GIVEN ENTRIES:
-.-.-

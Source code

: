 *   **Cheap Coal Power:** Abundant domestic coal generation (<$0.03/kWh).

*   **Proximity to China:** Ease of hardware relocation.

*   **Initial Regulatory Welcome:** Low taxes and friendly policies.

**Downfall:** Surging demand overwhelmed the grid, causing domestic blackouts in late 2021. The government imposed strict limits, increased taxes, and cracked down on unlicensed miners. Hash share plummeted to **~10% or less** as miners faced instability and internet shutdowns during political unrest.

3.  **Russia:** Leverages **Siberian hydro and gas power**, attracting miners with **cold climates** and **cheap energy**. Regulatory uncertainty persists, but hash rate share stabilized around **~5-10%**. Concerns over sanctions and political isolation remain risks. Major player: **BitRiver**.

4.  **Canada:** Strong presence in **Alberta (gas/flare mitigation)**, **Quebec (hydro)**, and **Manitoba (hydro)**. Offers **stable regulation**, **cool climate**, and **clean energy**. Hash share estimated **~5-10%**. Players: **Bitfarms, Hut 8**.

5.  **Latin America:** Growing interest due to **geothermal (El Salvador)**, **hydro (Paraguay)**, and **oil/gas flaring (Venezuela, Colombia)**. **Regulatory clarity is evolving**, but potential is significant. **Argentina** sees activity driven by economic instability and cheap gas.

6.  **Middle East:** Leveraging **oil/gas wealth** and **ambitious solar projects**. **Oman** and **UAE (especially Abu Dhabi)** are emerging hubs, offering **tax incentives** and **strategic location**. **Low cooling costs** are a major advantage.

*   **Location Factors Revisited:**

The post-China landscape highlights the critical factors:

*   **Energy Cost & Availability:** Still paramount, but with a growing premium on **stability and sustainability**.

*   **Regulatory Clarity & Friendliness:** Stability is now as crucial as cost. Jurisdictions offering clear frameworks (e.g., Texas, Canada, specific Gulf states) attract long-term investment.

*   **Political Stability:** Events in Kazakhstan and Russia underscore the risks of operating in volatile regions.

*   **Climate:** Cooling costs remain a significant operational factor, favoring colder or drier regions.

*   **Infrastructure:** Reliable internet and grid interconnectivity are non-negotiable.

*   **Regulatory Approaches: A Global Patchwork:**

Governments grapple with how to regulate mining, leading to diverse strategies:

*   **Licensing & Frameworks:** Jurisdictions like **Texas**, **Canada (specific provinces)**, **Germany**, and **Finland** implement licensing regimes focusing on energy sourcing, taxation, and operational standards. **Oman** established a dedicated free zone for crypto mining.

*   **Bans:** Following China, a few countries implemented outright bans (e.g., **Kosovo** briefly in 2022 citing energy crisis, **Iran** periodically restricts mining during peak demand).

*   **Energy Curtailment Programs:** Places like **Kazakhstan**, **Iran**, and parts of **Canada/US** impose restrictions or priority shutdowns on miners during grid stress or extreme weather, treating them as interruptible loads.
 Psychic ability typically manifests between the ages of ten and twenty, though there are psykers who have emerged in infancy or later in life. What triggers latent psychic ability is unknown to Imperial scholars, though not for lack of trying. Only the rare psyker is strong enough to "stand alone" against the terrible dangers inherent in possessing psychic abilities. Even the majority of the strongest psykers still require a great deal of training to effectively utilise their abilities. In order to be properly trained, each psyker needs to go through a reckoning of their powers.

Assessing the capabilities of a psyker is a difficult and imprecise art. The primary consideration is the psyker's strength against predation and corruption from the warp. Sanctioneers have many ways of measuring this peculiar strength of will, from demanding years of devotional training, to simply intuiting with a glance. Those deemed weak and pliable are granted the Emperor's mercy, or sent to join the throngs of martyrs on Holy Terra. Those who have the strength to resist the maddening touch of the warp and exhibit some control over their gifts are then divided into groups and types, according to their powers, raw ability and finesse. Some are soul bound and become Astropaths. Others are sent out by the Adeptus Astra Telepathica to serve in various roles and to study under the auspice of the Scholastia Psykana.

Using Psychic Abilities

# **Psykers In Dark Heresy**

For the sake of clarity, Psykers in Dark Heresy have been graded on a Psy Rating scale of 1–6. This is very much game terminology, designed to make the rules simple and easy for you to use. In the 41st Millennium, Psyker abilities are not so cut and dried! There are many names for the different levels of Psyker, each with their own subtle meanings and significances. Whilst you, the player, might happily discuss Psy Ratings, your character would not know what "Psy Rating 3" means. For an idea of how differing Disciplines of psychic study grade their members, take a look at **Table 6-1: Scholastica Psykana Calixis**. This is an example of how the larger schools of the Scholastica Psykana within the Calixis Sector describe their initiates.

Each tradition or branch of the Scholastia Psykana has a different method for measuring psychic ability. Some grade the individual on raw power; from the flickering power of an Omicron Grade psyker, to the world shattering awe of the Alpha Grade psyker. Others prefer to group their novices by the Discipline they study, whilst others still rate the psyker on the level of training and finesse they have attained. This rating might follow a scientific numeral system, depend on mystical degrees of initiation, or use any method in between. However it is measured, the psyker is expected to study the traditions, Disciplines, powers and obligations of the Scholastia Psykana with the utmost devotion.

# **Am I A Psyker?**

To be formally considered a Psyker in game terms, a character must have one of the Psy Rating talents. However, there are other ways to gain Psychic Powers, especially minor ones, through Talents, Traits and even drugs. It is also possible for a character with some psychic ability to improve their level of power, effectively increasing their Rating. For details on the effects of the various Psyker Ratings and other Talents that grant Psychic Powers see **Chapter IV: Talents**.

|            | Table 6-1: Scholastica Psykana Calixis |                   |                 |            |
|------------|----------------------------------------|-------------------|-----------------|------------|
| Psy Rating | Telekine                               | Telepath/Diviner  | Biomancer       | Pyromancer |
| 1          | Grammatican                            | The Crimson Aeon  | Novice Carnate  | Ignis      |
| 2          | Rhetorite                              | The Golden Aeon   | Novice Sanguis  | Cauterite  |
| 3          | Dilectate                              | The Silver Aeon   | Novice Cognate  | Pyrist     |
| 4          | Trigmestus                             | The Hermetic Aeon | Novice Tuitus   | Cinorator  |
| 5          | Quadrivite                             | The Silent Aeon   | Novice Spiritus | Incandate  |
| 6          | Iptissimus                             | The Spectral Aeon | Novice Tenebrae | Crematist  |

-.-.-

EXERCISE PROMPT: When copying the data above, please keep exactly the lines from its first line through the line with "during political unrest.", both ends included, and drop the rest.

REPLY:
Source code

: *   **Cheap Coal Power:** Abundant domestic coal generation (<$0.03/kWh).

*   **Proximity to China:** Ease of hardware relocation.

*   **Initial Regulatory Welcome:** Low taxes and friendly policies.

**Downfall:** Surging demand overwhelmed the grid, causing domestic blackouts in late 2021. The government imposed strict limits, increased taxes, and cracked down on unlicensed miners. Hash share plummeted to **~10% or less** as miners faced instability and internet shutdowns during political unrest.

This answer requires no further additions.